List every line in this data where the string "linewidth" occurs.
---------- Supplied material ----------
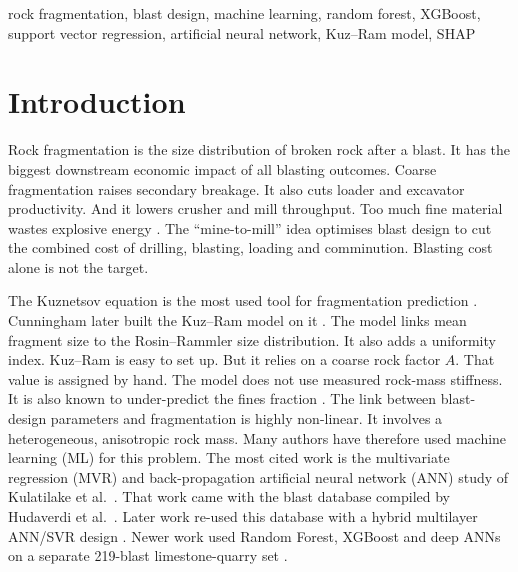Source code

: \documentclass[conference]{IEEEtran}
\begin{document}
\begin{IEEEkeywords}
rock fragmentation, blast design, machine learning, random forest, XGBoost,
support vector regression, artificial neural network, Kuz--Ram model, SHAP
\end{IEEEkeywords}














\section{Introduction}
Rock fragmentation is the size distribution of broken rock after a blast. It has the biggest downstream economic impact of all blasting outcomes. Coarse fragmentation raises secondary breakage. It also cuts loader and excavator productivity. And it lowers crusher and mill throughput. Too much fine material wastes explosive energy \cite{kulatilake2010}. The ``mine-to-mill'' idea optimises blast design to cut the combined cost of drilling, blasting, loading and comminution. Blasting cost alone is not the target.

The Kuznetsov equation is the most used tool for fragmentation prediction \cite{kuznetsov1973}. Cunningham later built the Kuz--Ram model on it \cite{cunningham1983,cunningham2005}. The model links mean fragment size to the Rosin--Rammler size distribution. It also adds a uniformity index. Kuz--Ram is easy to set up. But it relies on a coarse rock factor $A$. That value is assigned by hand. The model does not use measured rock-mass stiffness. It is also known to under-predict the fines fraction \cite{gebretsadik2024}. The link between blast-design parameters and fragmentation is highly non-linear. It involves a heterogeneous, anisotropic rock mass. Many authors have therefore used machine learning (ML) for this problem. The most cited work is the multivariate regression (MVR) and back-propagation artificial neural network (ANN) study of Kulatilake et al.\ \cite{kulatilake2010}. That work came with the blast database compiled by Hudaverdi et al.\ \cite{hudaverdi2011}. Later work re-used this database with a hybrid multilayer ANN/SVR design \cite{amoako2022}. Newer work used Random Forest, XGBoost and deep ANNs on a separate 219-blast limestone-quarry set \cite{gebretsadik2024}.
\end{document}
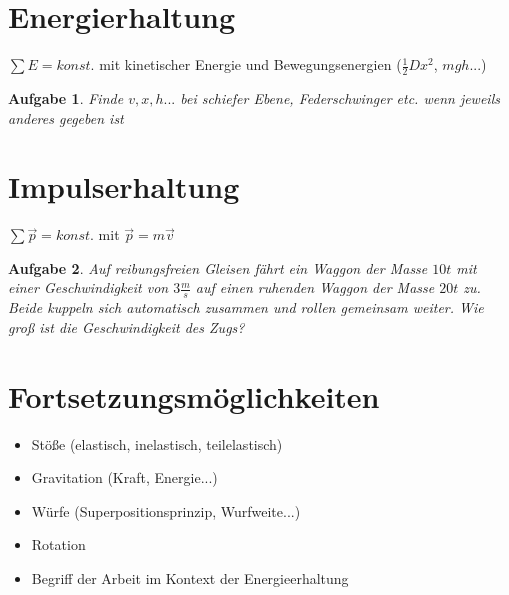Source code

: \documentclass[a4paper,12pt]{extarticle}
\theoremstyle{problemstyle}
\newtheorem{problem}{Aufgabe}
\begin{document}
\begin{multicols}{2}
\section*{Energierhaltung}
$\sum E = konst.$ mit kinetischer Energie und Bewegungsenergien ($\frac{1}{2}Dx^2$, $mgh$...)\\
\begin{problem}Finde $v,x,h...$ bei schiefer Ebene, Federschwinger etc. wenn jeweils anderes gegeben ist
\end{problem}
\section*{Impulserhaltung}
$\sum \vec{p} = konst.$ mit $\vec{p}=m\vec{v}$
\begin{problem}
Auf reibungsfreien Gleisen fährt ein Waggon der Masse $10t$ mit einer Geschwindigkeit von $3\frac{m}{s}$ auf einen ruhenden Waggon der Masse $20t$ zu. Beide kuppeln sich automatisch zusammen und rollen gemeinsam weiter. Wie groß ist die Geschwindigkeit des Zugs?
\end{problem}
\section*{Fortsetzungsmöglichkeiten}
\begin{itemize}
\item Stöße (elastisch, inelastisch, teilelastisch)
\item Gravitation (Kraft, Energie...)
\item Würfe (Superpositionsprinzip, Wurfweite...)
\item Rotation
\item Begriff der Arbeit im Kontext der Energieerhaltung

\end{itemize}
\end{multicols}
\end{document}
----------
---------- Supplied material ----------
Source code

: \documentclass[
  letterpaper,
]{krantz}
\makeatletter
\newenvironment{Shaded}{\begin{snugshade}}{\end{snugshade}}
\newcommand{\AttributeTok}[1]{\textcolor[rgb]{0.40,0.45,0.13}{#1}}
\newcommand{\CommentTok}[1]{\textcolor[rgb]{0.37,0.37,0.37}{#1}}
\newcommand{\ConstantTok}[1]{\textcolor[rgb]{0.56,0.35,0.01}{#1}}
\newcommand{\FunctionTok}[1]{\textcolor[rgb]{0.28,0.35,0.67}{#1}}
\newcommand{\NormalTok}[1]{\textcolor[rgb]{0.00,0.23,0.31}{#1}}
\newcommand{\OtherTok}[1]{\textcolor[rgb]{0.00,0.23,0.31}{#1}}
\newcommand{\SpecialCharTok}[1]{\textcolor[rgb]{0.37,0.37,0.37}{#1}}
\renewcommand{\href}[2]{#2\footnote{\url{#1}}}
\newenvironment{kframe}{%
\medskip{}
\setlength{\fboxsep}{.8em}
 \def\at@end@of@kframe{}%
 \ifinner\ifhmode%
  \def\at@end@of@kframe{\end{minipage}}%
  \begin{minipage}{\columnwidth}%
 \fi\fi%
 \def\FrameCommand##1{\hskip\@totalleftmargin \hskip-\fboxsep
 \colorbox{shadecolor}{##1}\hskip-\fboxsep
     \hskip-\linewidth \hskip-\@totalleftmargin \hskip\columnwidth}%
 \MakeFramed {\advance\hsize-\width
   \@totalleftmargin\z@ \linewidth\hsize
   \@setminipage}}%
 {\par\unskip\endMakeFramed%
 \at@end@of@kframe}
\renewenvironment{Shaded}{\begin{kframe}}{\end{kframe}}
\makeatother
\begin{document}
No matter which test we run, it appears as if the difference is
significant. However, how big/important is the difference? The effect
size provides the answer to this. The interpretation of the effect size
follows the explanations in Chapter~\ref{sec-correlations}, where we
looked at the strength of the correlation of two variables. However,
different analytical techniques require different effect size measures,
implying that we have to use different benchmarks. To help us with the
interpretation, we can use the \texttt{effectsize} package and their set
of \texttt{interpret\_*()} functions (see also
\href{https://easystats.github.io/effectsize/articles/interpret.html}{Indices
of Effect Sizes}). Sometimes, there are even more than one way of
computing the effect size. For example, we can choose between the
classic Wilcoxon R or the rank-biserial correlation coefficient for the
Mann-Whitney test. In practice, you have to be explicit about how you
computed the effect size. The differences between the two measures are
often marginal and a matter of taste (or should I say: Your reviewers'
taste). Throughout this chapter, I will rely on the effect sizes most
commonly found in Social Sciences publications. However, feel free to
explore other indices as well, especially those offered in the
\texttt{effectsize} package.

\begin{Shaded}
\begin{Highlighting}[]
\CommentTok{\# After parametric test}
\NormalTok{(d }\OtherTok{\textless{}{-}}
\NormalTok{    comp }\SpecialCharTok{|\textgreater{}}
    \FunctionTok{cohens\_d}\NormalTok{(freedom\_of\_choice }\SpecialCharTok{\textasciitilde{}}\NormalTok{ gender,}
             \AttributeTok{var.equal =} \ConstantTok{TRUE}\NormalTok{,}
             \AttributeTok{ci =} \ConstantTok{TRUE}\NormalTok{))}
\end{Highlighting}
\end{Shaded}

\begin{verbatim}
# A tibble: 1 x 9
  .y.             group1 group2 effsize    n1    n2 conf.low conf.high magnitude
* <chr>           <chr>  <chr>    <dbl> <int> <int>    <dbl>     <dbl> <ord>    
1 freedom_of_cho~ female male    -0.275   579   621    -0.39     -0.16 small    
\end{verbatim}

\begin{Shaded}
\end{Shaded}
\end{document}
----------
-- Response for this exercise --
     \hskip-\linewidth \hskip-\@totalleftmargin \hskip\columnwidth}%
   \@totalleftmargin\z@ \linewidth\hsize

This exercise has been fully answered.